Hazrat Nizamuddin-Gwalior Express

Overview
- Service type: Superfast
- Locale: Delhi, Haryana, Uttar Pradesh, Rajasthan & Madhya Pradesh
- Current operator(s): North Central Railway

Route
- Termini: Hazrat Nizamuddin Gwalior Junction
- Stops: 3
- Distance travelled: 306 km (190 mi)
- Average journey time: 4 hours
- Service frequency: Daily
- Train number(s): Cancelled

On-board services
- Class(es): AC First Class, AC 2 Tier, AC 3 Tier, Chair Car, General Unreserved
- Seating arrangements: Yes
- Sleeping arrangements: Yes
- Auto-rack arrangements: Overhead racks
- Catering facilities: available
- Observation facilities: Large windows
- Entertainment facilities: Yes
- Baggage facilities: Available
- Other facilities: Below the seats

Technical
- Rolling stock: ICF coach
- Track gauge: Broad Gauge
- Operating speed: 60 km/h (37 mph) average including halts.

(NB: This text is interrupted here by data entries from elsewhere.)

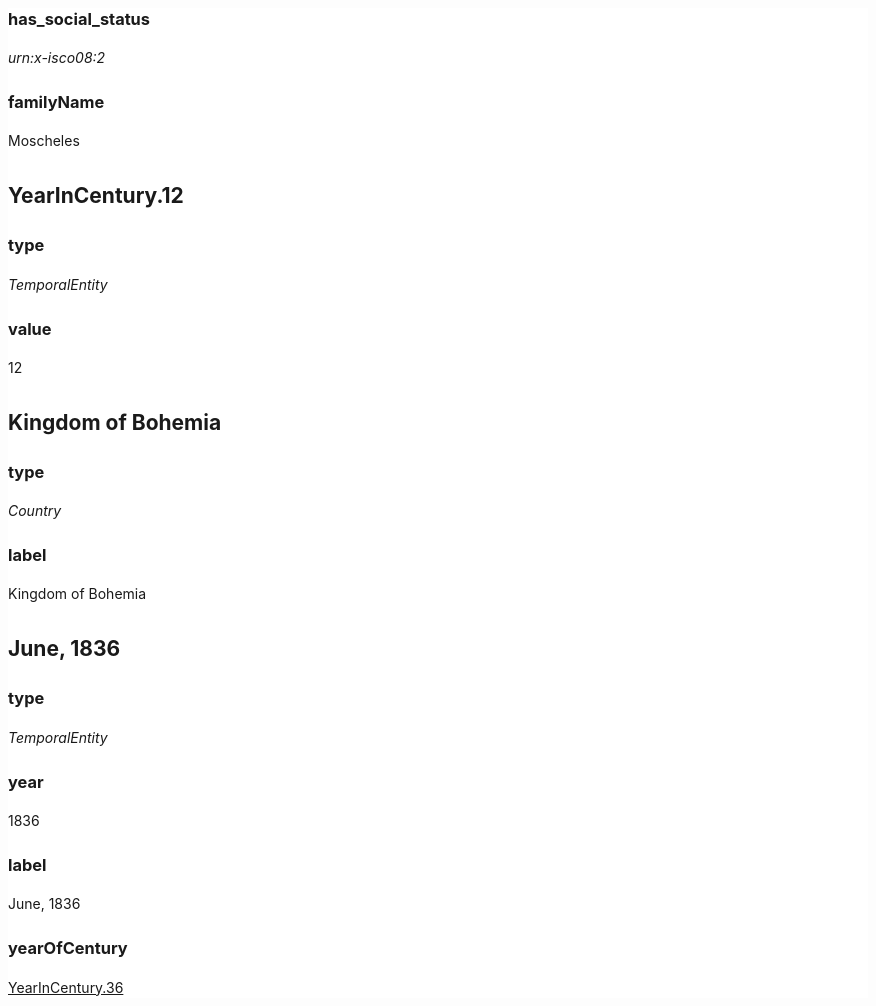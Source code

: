 ### has_social_status


*urn:x-isco08:2*

### familyName


Moscheles

## YearInCentury.12

### type


*TemporalEntity*

### value


12

## Kingdom of Bohemia

### type


*Country*

### label


Kingdom of Bohemia

## June, 1836

### type


*TemporalEntity*

### year


1836

### label


June, 1836

### yearOfCentury


[YearInCentury.36](#YearInCentury.36)
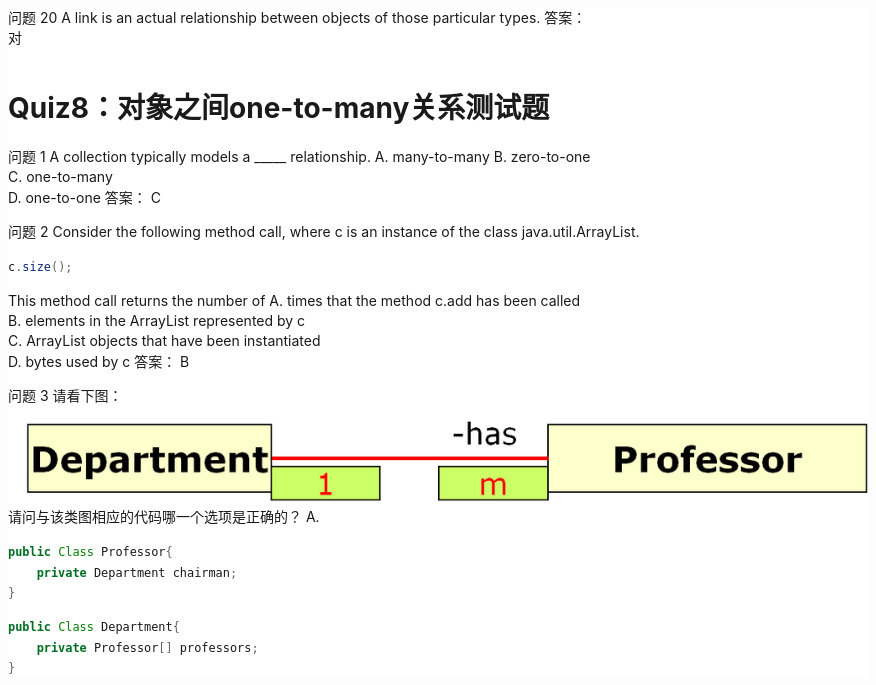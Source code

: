 问题 20
A link is an actual relationship between objects of those particular types.
答案： 	
对

# Quiz8：对象之间one-to-many关系测试题

问题 1
A collection typically models a _____ relationship.
A. many-to-many	
B. zero-to-one	
C. one-to-many	
D. one-to-one
答案：
C

问题 2
Consider the following method call, where c is an instance of the class java.util.ArrayList.

```java
c.size();  
```

This method call returns the number of
A. times that the method c.add has been called	
B. elements in the ArrayList represented by c	
C. ArrayList objects that have been instantiated	
D. bytes used by c
答案：
B

问题 3
请看下图：
![](../../../images/软件工程/面向对象/面向对象程序设计测试题/7.png)
请问与该类图相应的代码哪一个选项是正确的？
A.

```java
public Class Professor{
    private Department chairman;
}
```

```java
public Class Department{
    private Professor[] professors;
}
```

= Hazrat Nizamuddin–Gwalior Express =

Former train of Indian Railways

The Hazrat Nizamuddin–Gwalior Express was a express train of Indian Railways, which used to run between Hazrat Nizamuddin railway station of Delhi, the capital city of India and Gwalior Junction railway station of Gwalior, the princely city and educational hub of the Central Indian state Madhya Pradesh. The train was India's fifth ISO Certified train.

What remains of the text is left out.